What is dual-mode operation?
Dual-mode operation is a means of providing security for an operating system from users. A bit is used to select either user mode or monitor (also called supervisor, system, or privileged) mode. If a user tries to execute a privileged instruction, it is trapped into the operating system as an error.
(Spring 1995, Spring 1996) What is a semaphore?
It is an abstract data type used for synchronization, consisting of a shared integer variable as well as two atomic operations P and V, which respectively cause a process to wait if the resource is being used, and to signal waiting processes when the resource is released.
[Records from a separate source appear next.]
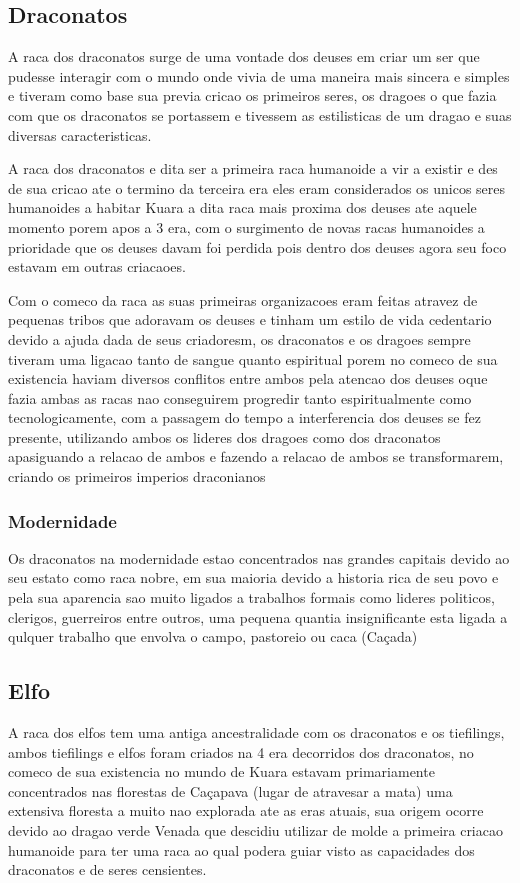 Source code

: \documentclass{book}
\begin{document}
\subsection{Draconatos}
A raca dos draconatos surge de uma vontade dos deuses em criar um ser que pudesse interagir 
com o mundo onde vivia de uma maneira mais sincera e simples e tiveram como base sua previa 
cricao os primeiros seres, os dragoes o que fazia com que os draconatos se portassem e tivessem as
estilisticas de um dragao e suas diversas caracteristicas.

A raca dos draconatos e dita ser a primeira raca humanoide a vir a existir e des de sua cricao 
ate o termino da terceira era eles eram considerados os unicos seres humanoides a habitar Kuara 
a dita raca mais proxima dos deuses ate aquele momento porem apos  a 3 era, com o surgimento de 
novas racas humanoides a prioridade que os deuses davam 
foi perdida pois dentro dos deuses agora seu foco estavam em outras criacaoes.

Com o comeco da raca as suas primeiras organizacoes eram feitas atravez de pequenas tribos que 
adoravam os deuses e tinham um estilo de vida cedentario devido a ajuda dada de seus criadoresm,
os draconatos e os dragoes sempre tiveram uma ligacao tanto de sangue quanto espiritual 
porem no comeco de sua existencia haviam diversos conflitos entre ambos pela atencao dos deuses
oque fazia ambas as racas nao conseguirem progredir tanto espiritualmente como tecnologicamente, 
com a passagem do tempo a interferencia dos deuses se fez presente, utilizando ambos os lideres 
dos dragoes como dos draconatos apasiguando a relacao de ambos e fazendo a relacao de ambos se 
transformarem, criando os primeiros imperios draconianos 

\subsubsection*{Modernidade}
Os draconatos na modernidade estao concentrados nas grandes capitais devido ao seu estato como 
raca nobre, em sua maioria devido a historia rica de seu povo e pela sua aparencia sao muito 
ligados a trabalhos formais como lideres politicos, clerigos, guerreiros entre outros, uma 
pequena quantia insignificante esta ligada a qulquer trabalho que envolva o campo, pastoreio ou
caca (Caçada)

\subsection{Elfo}
A raca dos elfos tem uma antiga ancestralidade com os draconatos e os tiefilings, ambos tiefilings 
e elfos foram criados na 4 era decorridos dos draconatos, no comeco de sua existencia no mundo 
de Kuara estavam primariamente concentrados nas florestas de Caçapava (lugar de atravesar a mata)
uma extensiva floresta a muito nao explorada ate as eras atuais, sua origem ocorre devido ao 
dragao verde Venada que descidiu utilizar de molde a primeira criacao humanoide para ter uma 
raca ao qual podera guiar visto as capacidades dos draconatos e de seres censientes. 
\end{document}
(Spring 1995, Spring 1996, Winter 1999) Give an example of a counting semaphore that busy waits. What is a problem with this implementation?
Here is a counting semaphore, in which we use a shared variable initialized to the number of allowed concurrent processes. (The ++ and -- operators are assumed to be atomic.)
integer count;
P() {
boolean done;
done = FALSE;
while (!done) do {
<Disable Interrupts>
if (count > 0) {
count--;
done = TRUE;
}
<Enable Interrupts>
}
}
V() {
count++;
}
The problem with this implementation is that busy waiting is very inefficient in terms of CPU allocation. We would be better off using those cycles on another process that is doing useful work.
Now give an implementation of P() and V() that does not busy wait.
For this implementation, we will another shared variable, a first-in-first-out queue of waiting processes.
integer count;
FIFO_list queue;
P() {
count--;
<Disable Interrupts>
if (count <= 0) {
AddToQueue(pid);
Sleep();
}
<Enable Interrupts>
}
V() {
PID ProcessToWakeup;
count++;
<Disable Interrupts>
if (count <= 0) {
ProcessToWakeup = RemoveFromQueue();
}
<Enable Interrupts>
Wakeup (ProcessToWakeup);
}
Wait, if you disable interrupts, then put yourself to sleep, how will you be wakened?
Well, it turns out that the interrupt flag is part of the program status word, which gets swapped out when sleep is called. The OS then modifies the interrupt flag when it swaps another process in.
(Spring 1995, Spring 1996, Winter 1997) Why would one not typically use such semaphores on a multiprocessor system, and how would you fix your semaphore implementation for such an application?
On a multiprocessor system it is not possible to insure mutual exclusion by simply disabling interrupts. One would need to use one of the critical section solutions such as spin locks, a test-and-set on shared memory, or the Bakery Algorithm.
(Winter 1997) Is there a method that we can use that does not busy wait?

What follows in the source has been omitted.